I glided my finger over the threads and stared out into the room, the sound of my breathing giving stingy life to the cabin’s loneliness, my eyes glazing, fixed on the nothingness my home now held. My mind pulled to the Fraziers, and I turned to one of Mama’s old French lullabies, imagining her hands stroking my hair, her airy fingertips tracing my face. Before long, my voice quieted, my lids grew heavy and closed.

I don’t know how long I’d been dozing when I startled awake to Junia’s brayings, and jumped up and scrambled across the room. Falling to my knees, I pulled Pa’s shotgun out from under the bed and edged over to the window. Peeking through the curtain, I saw nothing but darkness. Junia called out again, and I moved to the door.

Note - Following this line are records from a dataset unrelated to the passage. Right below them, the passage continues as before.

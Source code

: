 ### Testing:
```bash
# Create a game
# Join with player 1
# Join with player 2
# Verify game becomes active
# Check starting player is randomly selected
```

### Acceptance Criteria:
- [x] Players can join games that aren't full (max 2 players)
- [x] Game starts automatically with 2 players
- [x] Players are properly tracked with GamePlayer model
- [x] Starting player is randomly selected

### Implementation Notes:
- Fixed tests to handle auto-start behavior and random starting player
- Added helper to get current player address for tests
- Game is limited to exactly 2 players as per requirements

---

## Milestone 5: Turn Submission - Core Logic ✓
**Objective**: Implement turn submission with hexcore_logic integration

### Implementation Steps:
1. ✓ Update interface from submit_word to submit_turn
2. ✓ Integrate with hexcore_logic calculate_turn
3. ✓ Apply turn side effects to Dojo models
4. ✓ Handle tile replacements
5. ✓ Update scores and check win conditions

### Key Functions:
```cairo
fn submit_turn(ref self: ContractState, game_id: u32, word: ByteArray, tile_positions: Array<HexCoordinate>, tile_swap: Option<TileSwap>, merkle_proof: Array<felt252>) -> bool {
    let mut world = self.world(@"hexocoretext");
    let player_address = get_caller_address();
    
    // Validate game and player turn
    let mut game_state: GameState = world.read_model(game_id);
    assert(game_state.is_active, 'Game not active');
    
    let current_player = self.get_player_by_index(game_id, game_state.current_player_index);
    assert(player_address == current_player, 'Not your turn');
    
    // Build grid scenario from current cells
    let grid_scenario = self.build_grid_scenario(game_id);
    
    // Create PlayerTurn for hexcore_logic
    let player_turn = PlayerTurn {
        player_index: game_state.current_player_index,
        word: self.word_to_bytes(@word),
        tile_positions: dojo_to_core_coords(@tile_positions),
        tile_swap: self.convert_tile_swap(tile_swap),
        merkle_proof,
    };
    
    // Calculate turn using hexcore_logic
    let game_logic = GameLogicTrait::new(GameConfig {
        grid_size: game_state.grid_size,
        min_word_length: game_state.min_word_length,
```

The shotgun wobbled in my grip as I fumbled with the lock. A curse slipped off my tongue, and I flung open the door and scampered down the steps. Lifting the gun to my shoulder, I scanned the yard for any wild creatures. Nothing. But I could feel something, someone out there in the darkness. I squinted at the tree line and then turned toward the creek. A noise struck to my left, and again I searched the woods. Weren’t no small critter stirring through the leaves. It was a bigger movement, and I was sure someone was out there. Maybe Frazier and his congregation, or some townsfolk bent on hunting Blues. Once more the sound shifted, and I raised the shotgun higher and gripped the stock. I couldn’t tell how many there were, or who it might be, but one thing I know’d: they were hunters.

Junia lifted a long, watery bray into the silence. I tilted my head, trying to hear, and picked up footfalls and more faint rustling. A fear pounded in my good ear, muddling my hearing. The mule snorted, then quieted. I stood there a moment before the darkness enveloped, pulling a panic into my bones.

Inside, I slumped against the door. The long day back on the route latched hold of my nerves, doubled me over, leaving me gasping for air. The shotgun trembled in my hand. Pa would take care of any creatures, but who would take of Frazier and the hunters?

In a few moments, I straightened and carried the gun up to my loft.